By Molly Joss

Today, the Seybold Report returns in a different form.

There was a time when understanding publishing technology required constant effort.

You subscribed to reports. You attended conferences. You listened carefully as people tried to explain what was happening, often before they fully understood it themselves.

I know, because I was there.

In the 1980s and 1990s, a set of technologies—personal computers, digital typography, and laser printing—came together to transform publishing. At the time, it wasn’t called “digital transformation.” It was simply confusing, fast-moving, and full of possibility.

People like Steve Jobs and John Warnock stood on conference stages and showed what these tools could do.

The rest of us tried to understand what it meant.

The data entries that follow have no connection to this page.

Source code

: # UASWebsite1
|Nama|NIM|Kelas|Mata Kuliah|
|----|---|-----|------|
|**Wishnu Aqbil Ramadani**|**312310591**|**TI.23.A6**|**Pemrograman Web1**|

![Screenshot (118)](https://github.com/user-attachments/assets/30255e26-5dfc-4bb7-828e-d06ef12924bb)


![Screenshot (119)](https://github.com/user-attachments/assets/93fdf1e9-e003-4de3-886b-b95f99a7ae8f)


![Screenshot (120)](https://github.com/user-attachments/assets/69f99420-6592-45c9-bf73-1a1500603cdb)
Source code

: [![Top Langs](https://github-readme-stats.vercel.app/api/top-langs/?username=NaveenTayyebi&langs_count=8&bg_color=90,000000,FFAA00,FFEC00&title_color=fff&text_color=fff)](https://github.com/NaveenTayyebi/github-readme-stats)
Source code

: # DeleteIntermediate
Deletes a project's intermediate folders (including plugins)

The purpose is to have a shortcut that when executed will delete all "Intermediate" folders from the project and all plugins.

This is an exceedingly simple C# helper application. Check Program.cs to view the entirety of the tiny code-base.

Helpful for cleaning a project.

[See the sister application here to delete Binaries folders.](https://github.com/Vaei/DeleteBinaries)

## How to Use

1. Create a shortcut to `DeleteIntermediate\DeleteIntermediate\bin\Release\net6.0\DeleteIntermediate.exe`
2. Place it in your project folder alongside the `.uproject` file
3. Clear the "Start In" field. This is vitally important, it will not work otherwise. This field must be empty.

In the 1980s and 1990s, Seybold Publications and Seybold Seminars helped the publishing industry understand a technological revolution as it was happening. Through the reports and conferences, together they provided analysis of the tools and ideas that transformed how information is created and distributed.

I was part of that work.

As a technical editor and later Marketing Director, I attended the conferences, worked with the technologies, and helped explain what they meant to the industry.

Today, the revolution we covered—desktop publishing—has become simply the way the world works. The tools are ubiquitous. The disruption is history.

This publication is not a return to the original newsletter.

Instead, it is a continuation of its perspective.

Here, I will examine publishing and technology through the lens of experience:

  • what we thought would happen,
  • what actually happened,
  • and what still matters now.

I will occasionally draw from the Seybold Publications and Seminars archive, adding context and reflection from inside the moment.

This is not a news service.

It is a place for thoughtful examination—by someone who was there.